* [Work request] Find the lines below that contain the word "into" and count them. Only the number should be given.

##### Data extracts

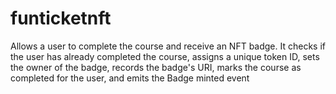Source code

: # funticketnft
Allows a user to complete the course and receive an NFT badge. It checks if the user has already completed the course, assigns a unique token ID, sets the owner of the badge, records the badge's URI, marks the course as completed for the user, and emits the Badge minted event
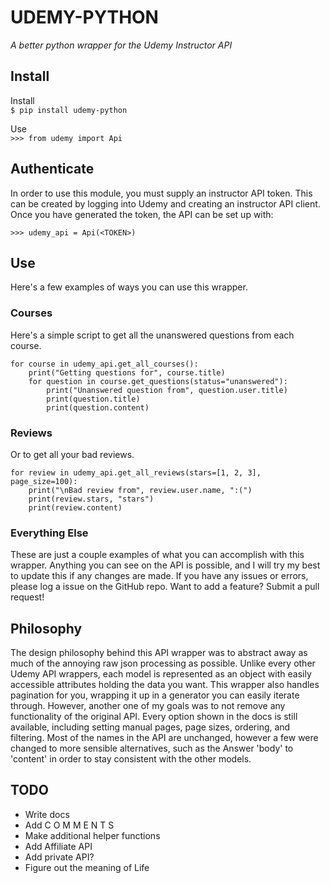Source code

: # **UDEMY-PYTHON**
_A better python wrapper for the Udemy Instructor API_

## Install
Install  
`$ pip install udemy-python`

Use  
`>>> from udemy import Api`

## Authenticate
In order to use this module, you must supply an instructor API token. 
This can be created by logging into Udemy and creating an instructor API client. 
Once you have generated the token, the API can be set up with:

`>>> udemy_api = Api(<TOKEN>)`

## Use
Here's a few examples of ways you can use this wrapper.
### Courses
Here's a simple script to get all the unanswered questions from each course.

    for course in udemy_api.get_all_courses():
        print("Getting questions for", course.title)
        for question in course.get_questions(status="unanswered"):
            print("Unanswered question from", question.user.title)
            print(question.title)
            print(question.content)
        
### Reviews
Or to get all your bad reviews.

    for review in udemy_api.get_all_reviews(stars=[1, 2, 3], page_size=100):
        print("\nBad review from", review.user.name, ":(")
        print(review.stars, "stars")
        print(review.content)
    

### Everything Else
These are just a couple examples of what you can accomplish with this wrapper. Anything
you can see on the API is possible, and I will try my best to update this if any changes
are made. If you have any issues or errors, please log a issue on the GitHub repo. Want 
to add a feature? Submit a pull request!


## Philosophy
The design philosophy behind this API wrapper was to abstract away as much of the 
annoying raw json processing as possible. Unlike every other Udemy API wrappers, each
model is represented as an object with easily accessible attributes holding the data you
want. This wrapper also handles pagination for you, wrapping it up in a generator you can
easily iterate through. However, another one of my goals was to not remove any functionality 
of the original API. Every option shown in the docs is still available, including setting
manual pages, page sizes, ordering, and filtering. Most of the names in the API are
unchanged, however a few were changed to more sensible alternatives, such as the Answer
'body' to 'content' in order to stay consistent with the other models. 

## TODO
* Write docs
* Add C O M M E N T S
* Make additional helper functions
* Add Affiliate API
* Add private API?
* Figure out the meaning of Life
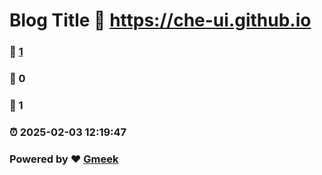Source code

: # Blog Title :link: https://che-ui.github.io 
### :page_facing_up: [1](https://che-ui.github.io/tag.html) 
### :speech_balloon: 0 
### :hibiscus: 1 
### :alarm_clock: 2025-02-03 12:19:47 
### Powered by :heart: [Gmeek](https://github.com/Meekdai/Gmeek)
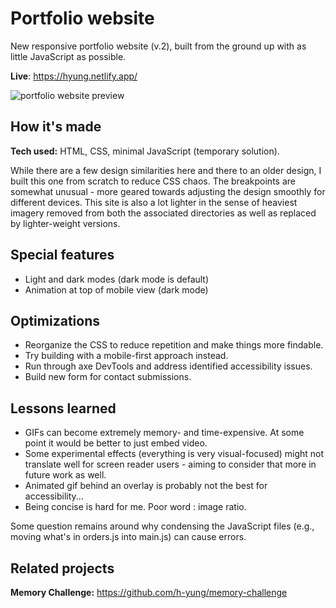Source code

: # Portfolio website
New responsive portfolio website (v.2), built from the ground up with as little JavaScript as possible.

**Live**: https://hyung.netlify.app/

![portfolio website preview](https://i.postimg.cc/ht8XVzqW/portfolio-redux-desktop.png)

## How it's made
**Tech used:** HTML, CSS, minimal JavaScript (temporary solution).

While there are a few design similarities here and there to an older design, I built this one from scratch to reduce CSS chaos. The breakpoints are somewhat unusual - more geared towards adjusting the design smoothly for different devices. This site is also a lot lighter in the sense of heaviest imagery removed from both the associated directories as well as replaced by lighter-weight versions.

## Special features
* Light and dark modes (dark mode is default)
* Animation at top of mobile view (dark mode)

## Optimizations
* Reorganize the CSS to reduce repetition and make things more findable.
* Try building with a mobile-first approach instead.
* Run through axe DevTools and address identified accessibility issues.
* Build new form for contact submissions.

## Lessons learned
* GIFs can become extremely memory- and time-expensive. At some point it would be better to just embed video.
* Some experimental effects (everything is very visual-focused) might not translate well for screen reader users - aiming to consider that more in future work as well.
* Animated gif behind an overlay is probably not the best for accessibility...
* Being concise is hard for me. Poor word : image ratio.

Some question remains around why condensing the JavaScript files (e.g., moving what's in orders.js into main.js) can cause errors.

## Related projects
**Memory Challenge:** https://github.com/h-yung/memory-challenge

##########

* [Response to this exercise] 2